## Exercise details
Only the pictures are to be dropped; the rest of the data below is to be duplicated exactly.

## Data shown
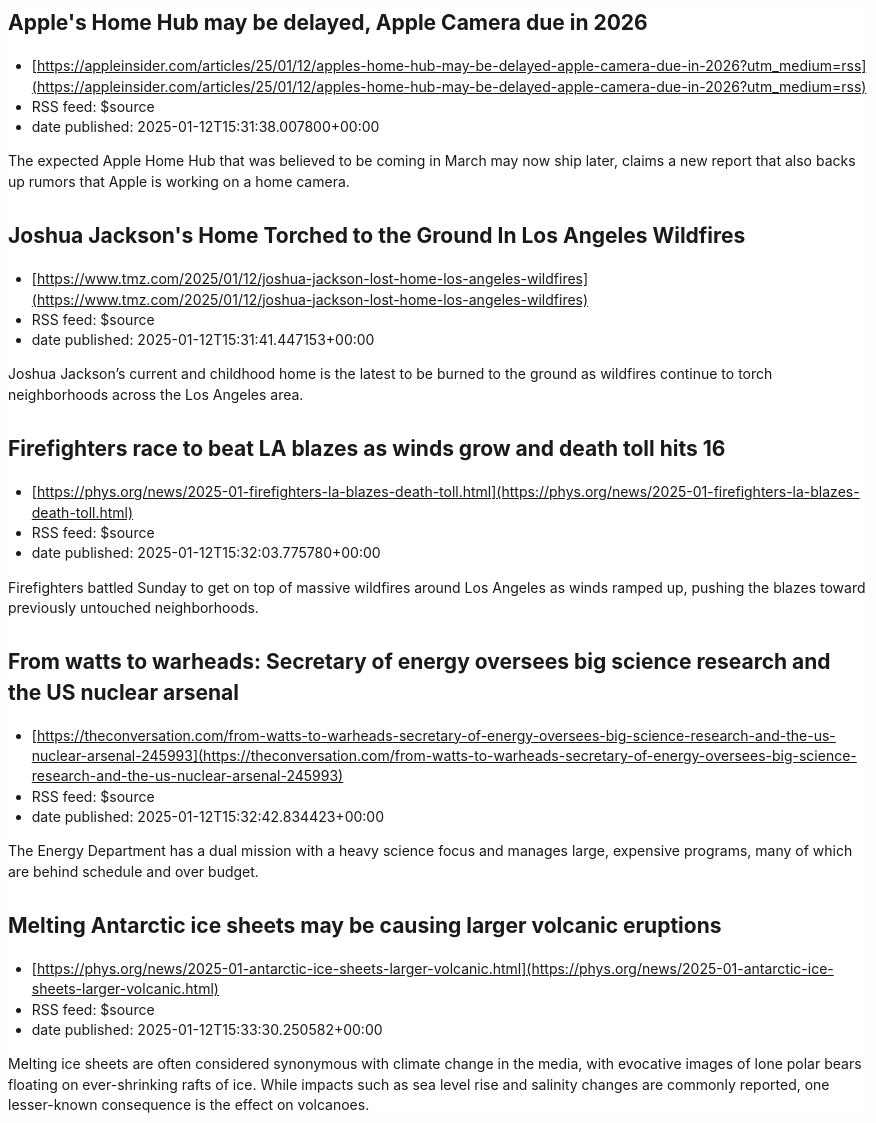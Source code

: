 ## Apple's Home Hub may be delayed, Apple Camera due in 2026
 - [https://appleinsider.com/articles/25/01/12/apples-home-hub-may-be-delayed-apple-camera-due-in-2026?utm_medium=rss](https://appleinsider.com/articles/25/01/12/apples-home-hub-may-be-delayed-apple-camera-due-in-2026?utm_medium=rss)
 - RSS feed: $source
 - date published: 2025-01-12T15:31:38.007800+00:00

The expected Apple Home Hub that was believed to be coming in March may now ship later, claims a new report that also backs up rumors that Apple is working on a home camera.

## Joshua Jackson's Home Torched to the Ground In Los Angeles Wildfires
 - [https://www.tmz.com/2025/01/12/joshua-jackson-lost-home-los-angeles-wildfires](https://www.tmz.com/2025/01/12/joshua-jackson-lost-home-los-angeles-wildfires)
 - RSS feed: $source
 - date published: 2025-01-12T15:31:41.447153+00:00

Joshua Jackson’s current and childhood home is the latest to be burned to the ground as wildfires continue to torch neighborhoods across the Los Angeles area.

## Firefighters race to beat LA blazes as winds grow and death toll hits 16
 - [https://phys.org/news/2025-01-firefighters-la-blazes-death-toll.html](https://phys.org/news/2025-01-firefighters-la-blazes-death-toll.html)
 - RSS feed: $source
 - date published: 2025-01-12T15:32:03.775780+00:00

Firefighters battled Sunday to get on top of massive wildfires around Los Angeles as winds ramped up, pushing the blazes toward previously untouched neighborhoods.

## From watts to warheads: Secretary of energy oversees big science research and the US nuclear arsenal
 - [https://theconversation.com/from-watts-to-warheads-secretary-of-energy-oversees-big-science-research-and-the-us-nuclear-arsenal-245993](https://theconversation.com/from-watts-to-warheads-secretary-of-energy-oversees-big-science-research-and-the-us-nuclear-arsenal-245993)
 - RSS feed: $source
 - date published: 2025-01-12T15:32:42.834423+00:00

The Energy Department has a dual mission with a heavy science focus and manages large, expensive programs, many of which are behind schedule and over budget.

## Melting Antarctic ice sheets may be causing larger volcanic eruptions
 - [https://phys.org/news/2025-01-antarctic-ice-sheets-larger-volcanic.html](https://phys.org/news/2025-01-antarctic-ice-sheets-larger-volcanic.html)
 - RSS feed: $source
 - date published: 2025-01-12T15:33:30.250582+00:00

Melting ice sheets are often considered synonymous with climate change in the media, with evocative images of lone polar bears floating on ever-shrinking rafts of ice. While impacts such as sea level rise and salinity changes are commonly reported, one lesser-known consequence is the effect on volcanoes.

## Output below
Source code

: ## Apple's Home Hub may be delayed, Apple Camera due in 2026
 - [https://appleinsider.com/articles/25/01/12/apples-home-hub-may-be-delayed-apple-camera-due-in-2026?utm_medium=rss](https://appleinsider.com/articles/25/01/12/apples-home-hub-may-be-delayed-apple-camera-due-in-2026?utm_medium=rss)
 - RSS feed: $source
 - date published: 2025-01-12T15:31:38.007800+00:00

The expected Apple Home Hub that was believed to be coming in March may now ship later, claims a new report that also backs up rumors that Apple is working on a home camera.

## Joshua Jackson's Home Torched to the Ground In Los Angeles Wildfires
 - [https://www.tmz.com/2025/01/12/joshua-jackson-lost-home-los-angeles-wildfires](https://www.tmz.com/2025/01/12/joshua-jackson-lost-home-los-angeles-wildfires)
 - RSS feed: $source
 - date published: 2025-01-12T15:31:41.447153+00:00

Joshua Jackson’s current and childhood home is the latest to be burned to the ground as wildfires continue to torch neighborhoods across the Los Angeles area.

## Firefighters race to beat LA blazes as winds grow and death toll hits 16
 - [https://phys.org/news/2025-01-firefighters-la-blazes-death-toll.html](https://phys.org/news/2025-01-firefighters-la-blazes-death-toll.html)
 - RSS feed: $source
 - date published: 2025-01-12T15:32:03.775780+00:00

Firefighters battled Sunday to get on top of massive wildfires around Los Angeles as winds ramped up, pushing the blazes toward previously untouched neighborhoods.

## From watts to warheads: Secretary of energy oversees big science research and the US nuclear arsenal
 - [https://theconversation.com/from-watts-to-warheads-secretary-of-energy-oversees-big-science-research-and-the-us-nuclear-arsenal-245993](https://theconversation.com/from-watts-to-warheads-secretary-of-energy-oversees-big-science-research-and-the-us-nuclear-arsenal-245993)
 - RSS feed: $source
 - date published: 2025-01-12T15:32:42.834423+00:00

The Energy Department has a dual mission with a heavy science focus and manages large, expensive programs, many of which are behind schedule and over budget.

## Melting Antarctic ice sheets may be causing larger volcanic eruptions
 - [https://phys.org/news/2025-01-antarctic-ice-sheets-larger-volcanic.html](https://phys.org/news/2025-01-antarctic-ice-sheets-larger-volcanic.html)
 - RSS feed: $source
 - date published: 2025-01-12T15:33:30.250582+00:00

Melting ice sheets are often considered synonymous with climate change in the media, with evocative images of lone polar bears floating on ever-shrinking rafts of ice. While impacts such as sea level rise and salinity changes are commonly reported, one lesser-known consequence is the effect on volcanoes.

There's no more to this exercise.